Give the number of lines in the records that include the word "unicode", and nothing besides.

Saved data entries

- Opening Delimiter -

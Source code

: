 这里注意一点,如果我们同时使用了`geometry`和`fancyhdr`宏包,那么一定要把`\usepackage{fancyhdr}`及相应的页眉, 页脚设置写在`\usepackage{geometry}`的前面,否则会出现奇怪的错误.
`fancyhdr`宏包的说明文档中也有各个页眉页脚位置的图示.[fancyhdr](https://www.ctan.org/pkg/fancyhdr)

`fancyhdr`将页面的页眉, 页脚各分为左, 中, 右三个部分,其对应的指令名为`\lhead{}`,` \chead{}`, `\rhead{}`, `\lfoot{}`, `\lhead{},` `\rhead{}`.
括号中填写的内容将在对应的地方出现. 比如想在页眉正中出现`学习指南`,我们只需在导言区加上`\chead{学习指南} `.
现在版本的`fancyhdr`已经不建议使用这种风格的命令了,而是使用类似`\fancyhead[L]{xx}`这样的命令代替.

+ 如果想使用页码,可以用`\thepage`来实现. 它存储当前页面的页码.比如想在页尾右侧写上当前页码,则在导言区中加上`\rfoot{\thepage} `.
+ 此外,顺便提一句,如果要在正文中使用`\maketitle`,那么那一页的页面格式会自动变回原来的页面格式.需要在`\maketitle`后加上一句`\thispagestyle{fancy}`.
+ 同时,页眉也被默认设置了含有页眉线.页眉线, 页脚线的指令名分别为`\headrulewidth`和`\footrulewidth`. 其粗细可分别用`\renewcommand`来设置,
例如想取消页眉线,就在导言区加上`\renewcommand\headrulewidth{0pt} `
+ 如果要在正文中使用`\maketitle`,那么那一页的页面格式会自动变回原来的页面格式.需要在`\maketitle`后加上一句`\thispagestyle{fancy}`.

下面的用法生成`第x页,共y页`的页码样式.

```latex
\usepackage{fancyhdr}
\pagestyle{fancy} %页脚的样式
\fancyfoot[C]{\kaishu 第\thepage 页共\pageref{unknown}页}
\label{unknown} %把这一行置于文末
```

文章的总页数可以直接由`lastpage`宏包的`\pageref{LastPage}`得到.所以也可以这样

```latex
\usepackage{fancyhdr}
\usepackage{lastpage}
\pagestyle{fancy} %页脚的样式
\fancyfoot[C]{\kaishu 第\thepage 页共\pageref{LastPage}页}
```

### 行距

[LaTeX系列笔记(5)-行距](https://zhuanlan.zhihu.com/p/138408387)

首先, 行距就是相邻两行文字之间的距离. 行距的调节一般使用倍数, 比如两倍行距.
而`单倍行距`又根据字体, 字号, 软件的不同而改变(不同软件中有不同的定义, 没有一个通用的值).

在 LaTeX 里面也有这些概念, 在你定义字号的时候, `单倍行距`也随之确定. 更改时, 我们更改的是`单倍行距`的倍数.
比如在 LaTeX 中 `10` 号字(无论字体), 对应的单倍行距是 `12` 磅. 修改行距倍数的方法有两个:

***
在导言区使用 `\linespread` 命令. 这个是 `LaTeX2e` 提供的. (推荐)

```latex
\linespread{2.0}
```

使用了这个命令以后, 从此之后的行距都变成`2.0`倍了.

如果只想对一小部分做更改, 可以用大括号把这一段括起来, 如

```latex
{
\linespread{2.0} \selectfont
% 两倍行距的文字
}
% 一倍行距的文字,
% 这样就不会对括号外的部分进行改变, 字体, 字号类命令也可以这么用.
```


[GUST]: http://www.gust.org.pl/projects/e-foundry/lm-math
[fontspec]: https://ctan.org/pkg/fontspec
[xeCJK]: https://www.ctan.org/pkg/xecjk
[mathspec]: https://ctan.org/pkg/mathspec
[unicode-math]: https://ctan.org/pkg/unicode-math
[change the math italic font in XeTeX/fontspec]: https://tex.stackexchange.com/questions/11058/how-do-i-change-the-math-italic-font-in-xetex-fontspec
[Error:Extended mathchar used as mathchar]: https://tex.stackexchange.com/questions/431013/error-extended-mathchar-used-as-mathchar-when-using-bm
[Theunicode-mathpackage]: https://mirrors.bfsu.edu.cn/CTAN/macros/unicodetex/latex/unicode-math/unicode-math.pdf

- Closing Delimiter -

● ANSWER BOX
2